I was going to leave it there, but I’ve started to notice that the ideology of progressive education is often at its most influential when it is not stated explicitly as a belief. It is at its most influential when it is simply assumed to be true that traditional classroom teaching is not as good. A lot of the time this is shown by people’s choice of lessons, resources or practice to share or publicise. When was the last time you heard somebody say “I’m going to be observed, I’d better make sure I give my best explanation and use my best textbook”? When was the last Teach Meet where there were more talks about giving a good explanation than about using technology? When was the last time anybody at an interview said “I became a teacher because I’m good at explaining my subject?”.
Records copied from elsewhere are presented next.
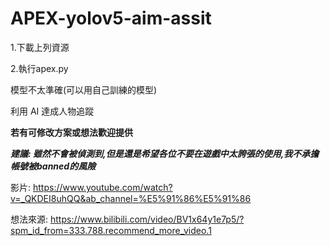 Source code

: # APEX-yolov5-aim-assit
1.下載上列資源

2.執行apex.py

模型不太準確(可以用自己訓練的模型)

利用 AI 達成人物追蹤

**若有可修改方案或想法歡迎提供**

<b><i>建議: 雖然不會被偵測到,但是還是希望各位不要在遊戲中太誇張的使用,我不承擔帳號被banned的風險</i></b>

影片: https://www.youtube.com/watch?v=_QKDEI8uhQQ&ab_channel=%E5%91%86%E5%91%86

想法來源: https://www.bilibili.com/video/BV1x64y1e7p5/?spm_id_from=333.788.recommend_more_video.1
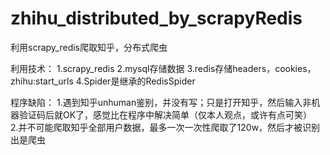 # zhihu_distributed_by_scrapyRedis
利用scrapy_redis爬取知乎，分布式爬虫

利用技术：
    1.scrapy_redis
    2.mysql存储数据
    3.redis存储headers，cookies，zhihu:start_urls
    4.Spider是继承的RedisSpider
    


程序缺陷：
    1.遇到知乎unhuman鉴别，并没有写；只是打开知乎，然后输入非机器验证码后就OK了，感觉比在程序中解决简单（仅本人观点，或许有点可笑）
    2.并不可能爬取知乎全部用户数据，最多一次一次性爬取了120w，然后才被识别出是爬虫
But it also goes the other way. People will talk about a lesson without obviously progressive elements as if they are embarrassed by it, or it was deficient. Here are two examples.

In this blogpost, a teacher describes how they dealt with a class with poor behaviour:

The rest of the lessons that week were much better. I went for zero tolerance on poor behaviour and set my expectations to the class very clearly. The structure of the lessons were very traditional – chalk and talk – and the pupils were expected to work on their questions individually.

Were these lessons successful? On some levels YES. I was able to spend lots of time helping and encouraging all my pupils. There was a lot of progress made with their algebra skills and there was a much calmer atmosphere in the class.

Here’s my problem – the lessons were boring and not overly engaging. I don’t like teaching classes this way. I want pupils to have discussions, work together, investigate and enjoy their lessons. But do the pupils learn more when working independently in peace and quiet?

Here’s where I need help – how can I teach the type of lessons I know my pupils need without letting the minority take over? If I can’t figure it out I worry that these pupils, who behave and want to learn, will get discouraged and not enjoy learning maths.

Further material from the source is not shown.